Mais je dois ajouter qu'au comité central russe, j'ai personnellement pris la défense de Brandler, car j'ai toujours été contre la politique des boucs émissaires. Mais à l'époque déjà je ne me faisais aucune illusion et je savais que ce bouc-là avait tendance à sauter vers la droite. Ce qui, à mes yeux, disqualifie totalement Brandler au point de vue politique, c'est son attitude à l'égard de la révolution chinoise et du comité anglo-russe.

Si Brandler a formellement raison à propos des thèses de Radek, je ne comprends absolument pas ce qu'il veut dire quand il affirme qu'en 1926 je lui aurais proposé à lui, Brandler, une attestation de Zinoviev déclarant que lui, Brandler, était irréprochable du point de vue stratégique. J'entends parler aujourd'hui pour la première fois de cette histoire. Etait- ce une promesse orale ou écrite ? Il me semble qu'en 1926, je n'étais en relation ni orale ni écrite avec Brandler. C'est à peine si je l'ai même rencontré pendant cette période. En tout cas, Radek oscillait entre l'Opposition de gauche et Brandler. Il avait des doutes sur les questions économiques et se référait constamment à l'autorité de Brandler comme fonctionnaire de la V.S.N.Kh (conseil supérieur de l'économie).
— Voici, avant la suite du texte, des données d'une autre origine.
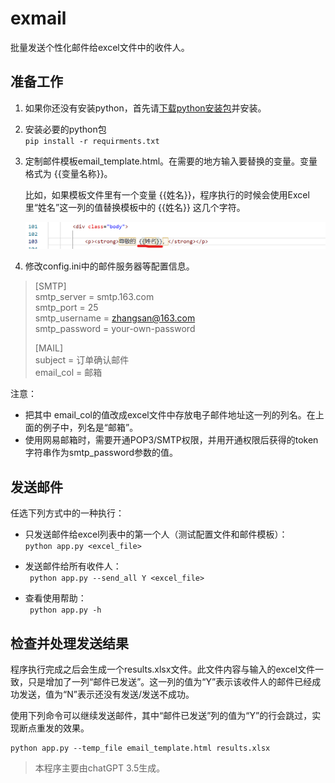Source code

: # **exmail**
批量发送个性化邮件给excel文件中的收件人。  


## **准备工作**

1. 如果你还没有安装python，首先请[下载python安装包](https://www.python.org/downloads/)并安装。
2. 安装必要的python包  
    `pip install -r requirments.txt`


3. 定制邮件模板email_template.html。在需要的地方输入要替换的变量。变量格式为 {{变量名称}}。  

    比如，如果模板文件里有一个变量 {{姓名}}，程序执行的时候会使用Excel里“姓名”这一列的值替换模板中的 {{姓名}} 这几个字符。  

    ![img](images/template-var.png)
  

4. 修改config.ini中的邮件服务器等配置信息。  
>    [SMTP]  
>    smtp_server = smtp.163.com  
>    smtp_port = 25  
>    smtp_username = zhangsan@163.com  
>    smtp_password = your-own-password  
>      
>    [MAIL]  
>    subject = 订单确认邮件  
>    email_col = 邮箱  
  
注意：  
- 把其中 email_col的值改成excel文件中存放电子邮件地址这一列的列名。在上面的例子中，列名是“邮箱”。
- 使用网易邮箱时，需要开通POP3/SMTP权限，并用开通权限后获得的token字符串作为smtp_password参数的值。
    
   
## **发送邮件**

任选下列方式中的一种执行：

- 只发送邮件给excel列表中的第一个人（测试配置文件和邮件模板）：   
`python app.py <excel_file>`
    

- 发送邮件给所有收件人：  
` python app.py --send_all Y <excel_file>`

- 查看使用帮助：  
` python app.py -h`
  
  
  
## **检查并处理发送结果**
程序执行完成之后会生成一个results.xlsx文件。此文件内容与输入的excel文件一致，只是增加了一列“邮件已发送”。这一列的值为“Y”表示该收件人的邮件已经成功发送，值为“N”表示还没有发送/发送不成功。  
  
使用下列命令可以继续发送邮件，其中“邮件已发送”列的值为“Y”的行会跳过，实现断点重发的效果。
  
    python app.py --temp_file email_template.html results.xlsx 


    
   
> 本程序主要由chatGPT 3.5生成。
Brandler affirmait notamment qu'une industrialisation accélérée était impossible. Lors de l'élaboration de la plateforme, Zinoviev exigea que Radek abandonne son attitude ambigüe à l'égard de l'opportunisme brandlérien. J'ai soutenu cette proposition avec le plus grand empressement et nous avons adressé à Radek un ultimatum amical. Il demanda 24 ou 48 heures de réflexion. Il me vient maintenant à l'esprit qu'il peut avoir utilisé ce délai pour tenter de gagner Brandler à notre plateforme. Il s'agit de ma part ici d'une hypothèse à retardement, mais c'est également l'unique explication de cette affirmation extravagante de Brandler. Je ne peux en aucun cas souscrire à l'affirmation selon laquelle notre bloc avec Zinoviev était sans principe. Le terrain de principe du bloc était notre plateforme que je considère aujourd'hui encore comme le document programmatique le plus important du bolchevisme après Lénine.

Le compte rendu ci-joint, extrait de "Die rote Fahne" montre bien comment les brandlériens considéraient le trotskysme en 1923. C'est un camarade allemand qui m'a récemment envoyé cet intéressant document. "Die rote Fahne" était alors aux mains des brandlériens (Böttcher et Thalheimer). Je suppose que c'est Thalheimer qui a écrit ce compte rendu de lecture. Brandler l'a pour le moins toléré. Mais je ne veux pas laisser passer les inexactitudes du compte rendu. Je ne me situais pas à l'aile gauche des mencheviks. De 1914 à 1917, je me trouvais, du point de vue organisationnel, en dehors des deux fractions et ne me suis jamais appelé menchevik. Mais cela ne fait pas grand chose en l'affaire. Vous savez d'ailleurs quelle proposition me fut faite encore en septembre 1923 par le comité central brandlérien unanime. Il s'agit de choses d'importance vitale, accompagnées de justifications de même niveau. Mais j'en ai assez dit à ce sujet.